(ENTRIES PROVIDED):
☆ ☆ ☆ ☆

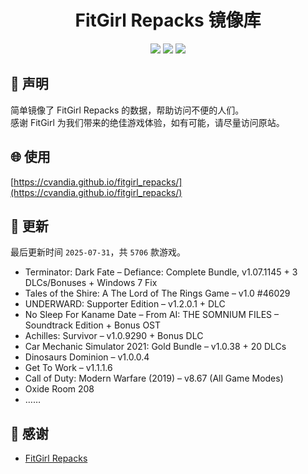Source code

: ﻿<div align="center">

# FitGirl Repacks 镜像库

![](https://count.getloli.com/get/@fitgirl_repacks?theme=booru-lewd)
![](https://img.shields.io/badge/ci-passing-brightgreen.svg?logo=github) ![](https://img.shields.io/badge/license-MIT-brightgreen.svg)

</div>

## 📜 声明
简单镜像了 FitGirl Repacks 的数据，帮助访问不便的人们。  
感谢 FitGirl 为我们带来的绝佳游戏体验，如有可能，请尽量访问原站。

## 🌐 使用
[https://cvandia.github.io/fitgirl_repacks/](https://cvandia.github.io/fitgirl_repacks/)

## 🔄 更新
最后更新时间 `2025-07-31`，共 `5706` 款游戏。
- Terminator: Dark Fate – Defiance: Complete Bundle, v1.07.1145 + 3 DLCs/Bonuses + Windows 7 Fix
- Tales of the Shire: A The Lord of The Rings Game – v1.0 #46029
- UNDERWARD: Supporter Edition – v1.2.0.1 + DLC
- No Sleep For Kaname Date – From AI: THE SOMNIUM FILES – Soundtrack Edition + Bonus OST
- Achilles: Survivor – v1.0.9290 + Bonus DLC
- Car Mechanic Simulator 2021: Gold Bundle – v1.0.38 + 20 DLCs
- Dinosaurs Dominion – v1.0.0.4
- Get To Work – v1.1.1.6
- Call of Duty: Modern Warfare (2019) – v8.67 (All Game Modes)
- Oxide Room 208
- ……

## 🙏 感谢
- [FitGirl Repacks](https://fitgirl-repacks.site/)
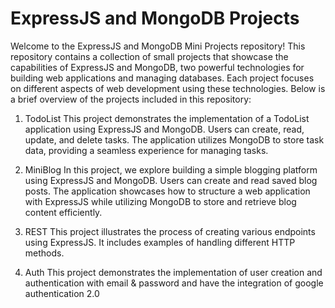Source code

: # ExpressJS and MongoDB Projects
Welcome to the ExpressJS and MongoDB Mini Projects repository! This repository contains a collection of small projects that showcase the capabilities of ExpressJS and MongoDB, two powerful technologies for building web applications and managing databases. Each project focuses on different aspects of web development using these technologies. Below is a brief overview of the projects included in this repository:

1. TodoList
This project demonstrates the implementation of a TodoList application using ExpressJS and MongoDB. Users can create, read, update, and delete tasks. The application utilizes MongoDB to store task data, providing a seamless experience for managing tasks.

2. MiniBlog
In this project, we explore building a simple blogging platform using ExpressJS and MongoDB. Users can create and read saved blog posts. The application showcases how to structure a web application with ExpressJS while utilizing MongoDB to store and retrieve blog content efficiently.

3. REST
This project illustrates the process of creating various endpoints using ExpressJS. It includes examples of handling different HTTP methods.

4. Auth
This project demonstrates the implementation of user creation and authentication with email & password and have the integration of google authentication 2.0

☆ ☆ ☆ ☆

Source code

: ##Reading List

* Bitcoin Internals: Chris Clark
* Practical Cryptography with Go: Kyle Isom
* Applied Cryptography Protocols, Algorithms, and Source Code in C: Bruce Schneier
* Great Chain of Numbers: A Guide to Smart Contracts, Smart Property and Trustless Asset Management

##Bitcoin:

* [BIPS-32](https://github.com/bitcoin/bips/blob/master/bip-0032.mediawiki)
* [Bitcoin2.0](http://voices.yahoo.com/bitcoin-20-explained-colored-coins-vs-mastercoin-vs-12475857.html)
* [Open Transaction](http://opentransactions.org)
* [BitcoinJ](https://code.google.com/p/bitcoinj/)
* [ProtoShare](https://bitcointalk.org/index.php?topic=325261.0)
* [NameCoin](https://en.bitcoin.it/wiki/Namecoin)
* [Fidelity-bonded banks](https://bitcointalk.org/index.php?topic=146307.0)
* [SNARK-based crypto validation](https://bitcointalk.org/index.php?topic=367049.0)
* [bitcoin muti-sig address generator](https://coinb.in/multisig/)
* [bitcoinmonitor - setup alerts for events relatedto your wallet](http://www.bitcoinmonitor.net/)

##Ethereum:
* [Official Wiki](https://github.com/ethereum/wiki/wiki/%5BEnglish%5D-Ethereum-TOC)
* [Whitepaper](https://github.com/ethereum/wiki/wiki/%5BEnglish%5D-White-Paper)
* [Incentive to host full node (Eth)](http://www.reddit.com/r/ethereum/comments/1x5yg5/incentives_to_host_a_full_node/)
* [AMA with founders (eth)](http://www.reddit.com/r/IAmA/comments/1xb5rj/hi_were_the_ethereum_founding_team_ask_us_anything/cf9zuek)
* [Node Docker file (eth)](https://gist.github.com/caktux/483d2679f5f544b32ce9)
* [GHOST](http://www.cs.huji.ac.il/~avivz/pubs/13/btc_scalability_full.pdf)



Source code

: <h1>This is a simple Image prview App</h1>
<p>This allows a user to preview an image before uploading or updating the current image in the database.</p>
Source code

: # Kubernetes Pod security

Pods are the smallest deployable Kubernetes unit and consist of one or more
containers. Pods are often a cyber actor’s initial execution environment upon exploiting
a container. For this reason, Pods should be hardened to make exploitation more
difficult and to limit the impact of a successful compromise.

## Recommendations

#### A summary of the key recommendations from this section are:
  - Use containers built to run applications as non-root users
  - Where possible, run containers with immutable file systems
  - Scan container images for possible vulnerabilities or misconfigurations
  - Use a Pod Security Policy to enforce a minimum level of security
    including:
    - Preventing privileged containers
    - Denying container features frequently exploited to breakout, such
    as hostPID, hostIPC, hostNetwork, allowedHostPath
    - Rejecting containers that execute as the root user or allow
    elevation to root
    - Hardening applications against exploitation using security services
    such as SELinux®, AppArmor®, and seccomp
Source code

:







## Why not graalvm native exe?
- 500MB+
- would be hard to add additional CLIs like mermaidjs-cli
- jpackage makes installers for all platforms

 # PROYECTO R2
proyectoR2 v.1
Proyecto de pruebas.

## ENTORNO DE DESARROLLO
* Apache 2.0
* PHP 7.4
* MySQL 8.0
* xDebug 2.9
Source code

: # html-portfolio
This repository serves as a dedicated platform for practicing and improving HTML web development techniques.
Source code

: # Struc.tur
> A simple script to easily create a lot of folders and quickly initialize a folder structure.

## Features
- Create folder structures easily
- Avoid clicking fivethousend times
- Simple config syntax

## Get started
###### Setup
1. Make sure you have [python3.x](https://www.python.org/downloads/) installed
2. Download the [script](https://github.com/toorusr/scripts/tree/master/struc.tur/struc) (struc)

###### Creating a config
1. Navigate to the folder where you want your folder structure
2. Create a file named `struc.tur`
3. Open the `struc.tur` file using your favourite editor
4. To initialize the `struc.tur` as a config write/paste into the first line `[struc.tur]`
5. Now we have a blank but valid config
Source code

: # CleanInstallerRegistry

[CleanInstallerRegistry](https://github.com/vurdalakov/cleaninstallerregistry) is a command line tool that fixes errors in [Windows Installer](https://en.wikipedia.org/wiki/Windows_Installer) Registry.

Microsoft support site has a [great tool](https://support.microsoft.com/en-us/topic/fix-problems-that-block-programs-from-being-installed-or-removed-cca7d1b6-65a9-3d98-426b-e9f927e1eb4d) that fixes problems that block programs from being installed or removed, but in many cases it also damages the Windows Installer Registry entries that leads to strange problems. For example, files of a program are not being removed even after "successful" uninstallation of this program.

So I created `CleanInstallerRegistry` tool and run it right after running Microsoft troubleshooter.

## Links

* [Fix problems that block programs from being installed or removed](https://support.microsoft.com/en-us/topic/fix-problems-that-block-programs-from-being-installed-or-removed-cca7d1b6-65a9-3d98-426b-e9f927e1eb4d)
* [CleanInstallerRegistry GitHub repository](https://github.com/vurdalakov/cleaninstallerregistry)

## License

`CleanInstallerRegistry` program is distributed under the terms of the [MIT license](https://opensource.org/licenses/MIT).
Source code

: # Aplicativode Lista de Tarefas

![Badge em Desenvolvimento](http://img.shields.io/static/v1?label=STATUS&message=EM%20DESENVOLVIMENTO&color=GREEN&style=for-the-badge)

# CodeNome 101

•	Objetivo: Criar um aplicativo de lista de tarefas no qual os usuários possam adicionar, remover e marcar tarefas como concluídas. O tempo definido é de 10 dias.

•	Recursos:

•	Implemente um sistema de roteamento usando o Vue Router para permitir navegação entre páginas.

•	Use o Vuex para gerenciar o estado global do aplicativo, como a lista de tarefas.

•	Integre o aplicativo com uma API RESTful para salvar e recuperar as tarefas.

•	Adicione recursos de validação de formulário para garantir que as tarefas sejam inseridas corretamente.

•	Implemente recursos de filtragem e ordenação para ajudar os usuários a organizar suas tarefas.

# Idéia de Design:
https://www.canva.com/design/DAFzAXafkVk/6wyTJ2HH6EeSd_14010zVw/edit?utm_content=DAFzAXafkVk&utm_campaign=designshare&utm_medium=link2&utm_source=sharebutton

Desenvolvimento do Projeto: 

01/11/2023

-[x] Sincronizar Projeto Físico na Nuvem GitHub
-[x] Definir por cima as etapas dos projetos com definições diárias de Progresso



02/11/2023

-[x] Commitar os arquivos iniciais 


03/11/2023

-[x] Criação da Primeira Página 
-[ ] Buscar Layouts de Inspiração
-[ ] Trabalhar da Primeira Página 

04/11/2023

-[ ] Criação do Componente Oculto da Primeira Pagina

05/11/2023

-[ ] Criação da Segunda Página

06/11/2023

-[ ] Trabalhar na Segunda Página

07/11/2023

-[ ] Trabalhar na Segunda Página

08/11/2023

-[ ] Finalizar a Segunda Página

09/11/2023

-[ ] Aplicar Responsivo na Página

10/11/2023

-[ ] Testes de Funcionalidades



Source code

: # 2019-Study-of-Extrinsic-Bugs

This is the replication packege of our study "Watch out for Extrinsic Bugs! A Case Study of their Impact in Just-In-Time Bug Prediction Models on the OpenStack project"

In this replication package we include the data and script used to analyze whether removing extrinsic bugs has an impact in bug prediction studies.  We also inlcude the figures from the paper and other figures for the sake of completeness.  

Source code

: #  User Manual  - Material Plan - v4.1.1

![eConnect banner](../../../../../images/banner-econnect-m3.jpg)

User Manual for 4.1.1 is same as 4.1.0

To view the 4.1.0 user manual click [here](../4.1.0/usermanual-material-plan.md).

☆ ☆ ☆ ☆

(REQUIRED ACTION): For the listing above, print only the lines starting at the line containing "[Incentive to host" and ending at the line containing "[AMA with founders", exactly, both included.

(RESPONSE BOX):
* [Incentive to host full node (Eth)](http://www.reddit.com/r/ethereum/comments/1x5yg5/incentives_to_host_a_full_node/)
* [AMA with founders (eth)](http://www.reddit.com/r/IAmA/comments/1xb5rj/hi_were_the_ethereum_founding_team_ask_us_anything/cf9zuek)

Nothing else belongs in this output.